1. Field of the Invention
The present invention relates to an electrophotographic photosensitive member and more particularly, to an electrophotographic photosensitive member suitable for laser printer.
2. Description of the Prior Art
Heretofore, as a photosensitive member for a printer of electrophotographic system using a coherent light represented by laser as a light source, there have been used selenium, selenium series alloys, cadmium sulfide dispersed in resin, charge transfer complex of polyvinyl carbazole and trinitrofluorenone and the like.
As a laser, there have been used gas lasers such as helium-cadmium, argon, helium-neon and the like. However, there have been recently used semiconductor lasers which are small, inexpensive, and can be directly modulated. However, the wavelength of emitted light of most semiconductor lasers is 750 nm or more, and conventional photosensitive members are of low photosensitivity at such wavelength range and are used with difficulty.

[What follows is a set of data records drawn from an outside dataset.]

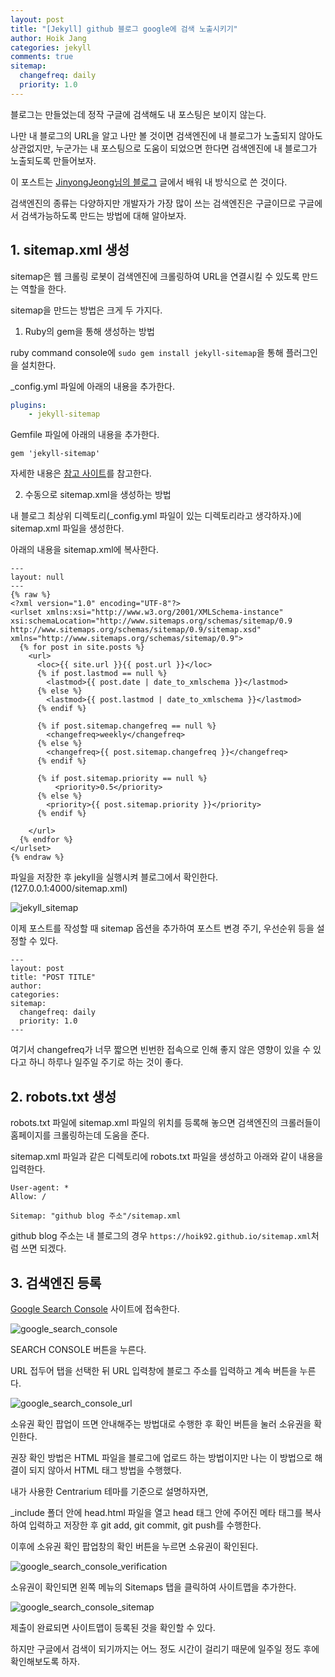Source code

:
 ```yaml
---
layout: post
title: "[Jekyll] github 블로그 google에 검색 노출시키기"
author: Hoik Jang
categories: jekyll
comments: true
sitemap:
  changefreq: daily
  priority: 1.0
---
```


블로그는 만들었는데 정작 구글에 검색해도 내 포스팅은 보이지 않는다.

나만 내 블로그의 URL을 알고 나만 볼 것이면 검색엔진에 내 블로그가 노출되지 않아도 상관없지만, 누군가는 내 포스팅으로 도움이 되었으면 한다면 검색엔진에 내 블로그가 노출되도록 만들어보자.

이 포스트는 [JinyongJeong님의 블로그](<http://jinyongjeong.github.io/2017/01/13/blog_make_searched/>) 글에서 배워 내 방식으로 쓴 것이다.

검색엔진의 종류는 다양하지만 개발자가 가장 많이 쓰는 검색엔진은 구글이므로 구글에서 검색가능하도록 만드는 방법에 대해 알아보자.

## 1. sitemap.xml 생성

sitemap은 웹 크롤링 로봇이 검색엔진에 크롤링하여 URL을 연결시킬 수 있도록 만드는 역할을 한다.

sitemap을 만드는 방법은 크게 두 가지다.

1. Ruby의 gem을 통해 생성하는 방법

ruby command console에 `sudo gem install jekyll-sitemap`을 통해 플러그인을 설치한다.

_config.yml 파일에 아래의 내용을 추가한다.

```yml
plugins:
	- jekyll-sitemap
```

Gemfile 파일에 아래의 내용을 추가한다.

```
gem 'jekyll-sitemap'
```

자세한 내용은 [참고 사이트](<https://github.com/jekyll/jekyll-sitemap>)를 참고한다.

2. 수동으로 sitemap.xml을 생성하는 방법

내 블로그 최상위 디렉토리(_config.yml 파일이 있는 디렉토리라고 생각하자.)에 sitemap.xml 파일을 생성한다.

아래의 내용을 sitemap.xml에 복사한다.

```
---
layout: null
---
{% raw %}
<?xml version="1.0" encoding="UTF-8"?>
<urlset xmlns:xsi="http://www.w3.org/2001/XMLSchema-instance" xsi:schemaLocation="http://www.sitemaps.org/schemas/sitemap/0.9 http://www.sitemaps.org/schemas/sitemap/0.9/sitemap.xsd" xmlns="http://www.sitemaps.org/schemas/sitemap/0.9">
  {% for post in site.posts %}
    <url>
      <loc>{{ site.url }}{{ post.url }}</loc>
      {% if post.lastmod == null %}
        <lastmod>{{ post.date | date_to_xmlschema }}</lastmod>
      {% else %}
        <lastmod>{{ post.lastmod | date_to_xmlschema }}</lastmod>
      {% endif %}

      {% if post.sitemap.changefreq == null %}
        <changefreq>weekly</changefreq>
      {% else %}
        <changefreq>{{ post.sitemap.changefreq }}</changefreq>
      {% endif %}

      {% if post.sitemap.priority == null %}
          <priority>0.5</priority>
      {% else %}
        <priority>{{ post.sitemap.priority }}</priority>
      {% endif %}

    </url>
  {% endfor %}
</urlset>
{% endraw %}
```

파일을 저장한 후 jekyll을 실행시켜 블로그에서 확인한다.(127.0.0.1:4000/sitemap.xml)

![jekyll_sitemap](/assets/img/jekyll_sitemap.jpg)

이제 포스트를 작성할 때 sitemap 옵션을 추가하여 포스트 변경 주기, 우선순위 등을 설정할 수 있다.

```
---
layout: post
title: "POST TITLE"
author:
categories:
sitemap:
  changefreq: daily
  priority: 1.0
---
```

여기서 changefreq가 너무 짧으면 빈번한 접속으로 인해 좋지 않은 영향이 있을 수 있다고 하니 하루나 일주일 주기로 하는 것이 좋다.



## 2. robots.txt 생성

robots.txt 파일에 sitemap.xml 파일의 위치를 등록해 놓으면 검색엔진의 크롤러들이 홈페이지를 크롤링하는데 도움을 준다.

sitemap.xml 파일과 같은 디렉토리에 robots.txt 파일을 생성하고 아래와 같이 내용을 입력한다.

```
User-agent: *
Allow: /

Sitemap: "github blog 주소"/sitemap.xml
```

github blog 주소는 내 블로그의 경우 `https://hoik92.github.io/sitemap.xml`처럼 쓰면 되겠다.



## 3. 검색엔진 등록

[Google Search Console](<https://www.google.com/webmasters/#?modal_active=none>) 사이트에 접속한다.

![google_search_console](/assets/img/jekyll_google_search_console.jpg)

SEARCH CONSOLE 버튼을 누른다.

URL 접두어 탭을 선택한 뒤 URL 입력창에 블로그 주소를 입력하고 계속 버튼을 누른다.

![google_search_console_url](/assets/img/jekyll_google_search_console_url.jpg)

소유권 확인 팝업이 뜨면 안내해주는 방법대로 수행한 후 확인 버튼을 눌러 소유권을 확인한다.

권장 확인 방법은 HTML 파일을 블로그에 업로드 하는 방법이지만 나는 이 방법으로 해결이 되지 않아서 HTML 태그 방법을 수행했다.

내가 사용한 Centrarium 테마를 기준으로 설명하자면,

_include 폴더 안에 head.html 파일을 열고 head 태그 안에 주어진 메타 태그를 복사하여 입력하고 저장한 후 git add, git commit, git push를 수행한다.

이후에 소유권 확인 팝업창의 확인 버튼을 누르면 소유권이 확인된다.

![google_search_console_verification](/assets/img/jekyll_google_search_console_verification.jpg)

소유권이 확인되면 왼쪽 메뉴의 Sitemaps 탭을 클릭하여 사이트맵을 추가한다.

![google_search_console_sitemap](/assets/img/jekyll_google_search_console_sitemap.jpg)

제출이 완료되면 사이트맵이 등록된 것을 확인할 수 있다.



하지만 구글에서 검색이 되기까지는 어느 정도 시간이 걸리기 때문에 일주일 정도 후에 확인해보도록 하자.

Therefore, laminate type photosensitive members constituted of a charge transport layer and a charge generation layer which can relatively freely select the photosensitive wavelength region have recently drawn attention.
The charge generation layer of the laminate type photosensitive member absorbs light to generate free electric charge, and the thickness of the charge generation layer is usually as thin as 0.1-5 .mu.m so as to shorten the moving distance of the generated photo-carrier. The thickness of the charge generation layer is thin in order that most of the incident light may be absorbed in the charge generation layer to generate many photo-carriers and further the generated photo-carriers may be injected into the charge transport layer without being deactivated by recombination and trapping. As the charge transport layer, there is used a material capable of accepting electrostatic charge and transporting free electric charge and substantially incapable of absorbing an image forming light. The thickness of the charge transport layer is usually 5-30 .mu.m. When such a laminate type photosensitive member is used for forming images by line-scanning with a laser light by means of a laser printer, there can be produced good line images such as letters and the like, but when solid images are to be formed density irregularities, there are produced in the form of an interference fringe.
The formation of density irregularities seems to be attributable to a limited absorption of the light quantity in the charge generation layer, since the thickness of the layer is thin and the light having passed through the charge generation layer is reflected at the surface of the substrate and interference occurs between the resulting reflected light and the reflected light at the surface of the photoconductive layer.
A laminate type electrophotographic photosensitive member is constituted such that, as shown in FIG. 2, a charge generation layer 2 and a charge transport layer 3 are successively laminated to a metallic conductive support 1. When a laser beam 6 (the oscillating wavelength being about 780 nm in the case semiconductor laser and about 630 nm in the case of helium-neon laser) strikes the laminate type photosensitive member, there occurs interference between a light 7 indicent upon the charge transport layer 3 and a reflected light 8 resulting from another light 7 incident upon the charge transport layer 3 reaching the surface of the metallic conductive support 1, reflected there and exiting the surface of the charge transport layer 3.
Assuming that the refractive index of the laminated charge generation layer 2 and charge transport layer 3 is n and the thickness of the laminate is d and the wavelength of laser beam is .lambda., when nd is a whole number multiple of .lambda./2, the intensity of reflected light is maximum, that is, the intensity of the light entering the charge transport layer is minimum (according to law of conservation of energy), while when nd is an odd number multiple of .lambda./2, the intensity of reflected light is minimum, that is, the light entering the charge transport layer is maximum. It is inevitable due to the accuracy in the fabrication that d has a fluctuation of thickness of about 0.2 .mu.m. On the other hand, it is considered that the laser beam is so monochromatic and coherent that the condition for interference changes corresponding to the irregularity of the thickness d. The quantity of laser beam absorbed in the charge generation layer is different from place to place results in irregularity of density of solid image in a form an of interference fringe. When ordinary copying machines are used, the width of irregularity of density in form an of interference fringe is varied depending upon the wavelength and is an average value because the light source is not monochromic, and thereby the irregularity of density is not seen.
Heretofore, in electrophotographic methods using laser beam, generation of irregular density in a form of interference fringe has been prevented, for example, by roughening the reflecting surface of a substrate and the interface between the ground layer and the photosensitive layer to form unevenness so as to cause phase difference of the reflected light beams. However, such surface roughening makes the photosensitive layer formed on the uneven surface nonuniform in the case of a laminate type photosensitive member and therefore there are caused disadvantages such as defective images and remarkably lowered photographic characteristics.